Problem details: Only the lines below starting at the one containing "## Package version has no signature" and ending at the one containing "Storage), you might" belong in the answer, each copied exactly.

Data extracted from a collection
──────

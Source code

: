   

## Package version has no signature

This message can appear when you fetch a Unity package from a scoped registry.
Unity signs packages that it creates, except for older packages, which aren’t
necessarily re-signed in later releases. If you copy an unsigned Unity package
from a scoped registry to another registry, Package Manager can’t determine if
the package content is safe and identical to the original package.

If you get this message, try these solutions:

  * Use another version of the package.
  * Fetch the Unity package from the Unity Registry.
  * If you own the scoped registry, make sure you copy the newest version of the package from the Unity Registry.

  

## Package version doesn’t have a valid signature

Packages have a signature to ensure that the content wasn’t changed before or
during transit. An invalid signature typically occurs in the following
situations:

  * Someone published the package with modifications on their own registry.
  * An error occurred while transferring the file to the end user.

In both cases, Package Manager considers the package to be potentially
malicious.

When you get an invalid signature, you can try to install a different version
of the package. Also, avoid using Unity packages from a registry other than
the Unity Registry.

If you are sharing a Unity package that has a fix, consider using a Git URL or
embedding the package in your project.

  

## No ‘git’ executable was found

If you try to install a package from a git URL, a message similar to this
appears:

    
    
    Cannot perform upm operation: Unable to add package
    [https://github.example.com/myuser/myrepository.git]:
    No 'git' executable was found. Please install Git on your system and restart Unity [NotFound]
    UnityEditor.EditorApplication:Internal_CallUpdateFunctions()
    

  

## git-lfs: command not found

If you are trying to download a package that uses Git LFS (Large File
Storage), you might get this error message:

──────

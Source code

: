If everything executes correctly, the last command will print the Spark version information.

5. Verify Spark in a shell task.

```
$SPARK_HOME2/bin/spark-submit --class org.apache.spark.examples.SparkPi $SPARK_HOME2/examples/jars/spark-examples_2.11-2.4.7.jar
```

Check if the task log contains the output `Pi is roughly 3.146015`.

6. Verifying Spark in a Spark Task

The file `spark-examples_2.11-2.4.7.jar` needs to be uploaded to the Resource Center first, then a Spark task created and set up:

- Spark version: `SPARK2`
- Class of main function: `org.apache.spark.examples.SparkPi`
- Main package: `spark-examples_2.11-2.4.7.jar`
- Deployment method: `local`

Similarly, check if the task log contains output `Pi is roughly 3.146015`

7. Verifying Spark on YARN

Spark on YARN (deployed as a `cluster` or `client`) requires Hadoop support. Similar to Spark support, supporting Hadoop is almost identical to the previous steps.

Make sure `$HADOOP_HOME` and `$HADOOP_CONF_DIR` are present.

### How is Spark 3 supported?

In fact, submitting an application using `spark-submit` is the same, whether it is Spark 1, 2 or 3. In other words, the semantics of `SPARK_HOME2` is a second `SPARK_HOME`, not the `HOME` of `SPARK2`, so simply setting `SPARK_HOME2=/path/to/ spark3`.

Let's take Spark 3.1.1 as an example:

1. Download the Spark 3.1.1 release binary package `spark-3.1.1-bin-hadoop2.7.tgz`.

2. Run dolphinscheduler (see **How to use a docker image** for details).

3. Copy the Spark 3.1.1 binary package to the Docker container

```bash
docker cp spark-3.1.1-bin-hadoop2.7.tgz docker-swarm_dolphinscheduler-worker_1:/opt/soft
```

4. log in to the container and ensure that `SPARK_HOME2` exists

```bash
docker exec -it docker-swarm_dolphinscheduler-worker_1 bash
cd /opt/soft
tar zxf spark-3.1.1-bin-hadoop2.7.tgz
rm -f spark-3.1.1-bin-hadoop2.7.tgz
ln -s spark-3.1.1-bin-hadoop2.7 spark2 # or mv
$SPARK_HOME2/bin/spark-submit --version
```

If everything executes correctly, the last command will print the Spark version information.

──────

Task response:
## Package version has no signature

This message can appear when you fetch a Unity package from a scoped registry.
Unity signs packages that it creates, except for older packages, which aren’t
necessarily re-signed in later releases. If you copy an unsigned Unity package
from a scoped registry to another registry, Package Manager can’t determine if
the package content is safe and identical to the original package.

If you get this message, try these solutions:

  * Use another version of the package.
  * Fetch the Unity package from the Unity Registry.
  * If you own the scoped registry, make sure you copy the newest version of the package from the Unity Registry.

  

## Package version doesn’t have a valid signature

Packages have a signature to ensure that the content wasn’t changed before or
during transit. An invalid signature typically occurs in the following
situations:

  * Someone published the package with modifications on their own registry.
  * An error occurred while transferring the file to the end user.

In both cases, Package Manager considers the package to be potentially
malicious.

When you get an invalid signature, you can try to install a different version
of the package. Also, avoid using Unity packages from a registry other than
the Unity Registry.

If you are sharing a Unity package that has a fix, consider using a Git URL or
embedding the package in your project.

  

## No ‘git’ executable was found

If you try to install a package from a git URL, a message similar to this
appears:

    
    
    Cannot perform upm operation: Unable to add package
    [https://github.example.com/myuser/myrepository.git]:
    No 'git' executable was found. Please install Git on your system and restart Unity [NotFound]
    UnityEditor.EditorApplication:Internal_CallUpdateFunctions()
    

  

## git-lfs: command not found

If you are trying to download a package that uses Git LFS (Large File
Storage), you might get this error message:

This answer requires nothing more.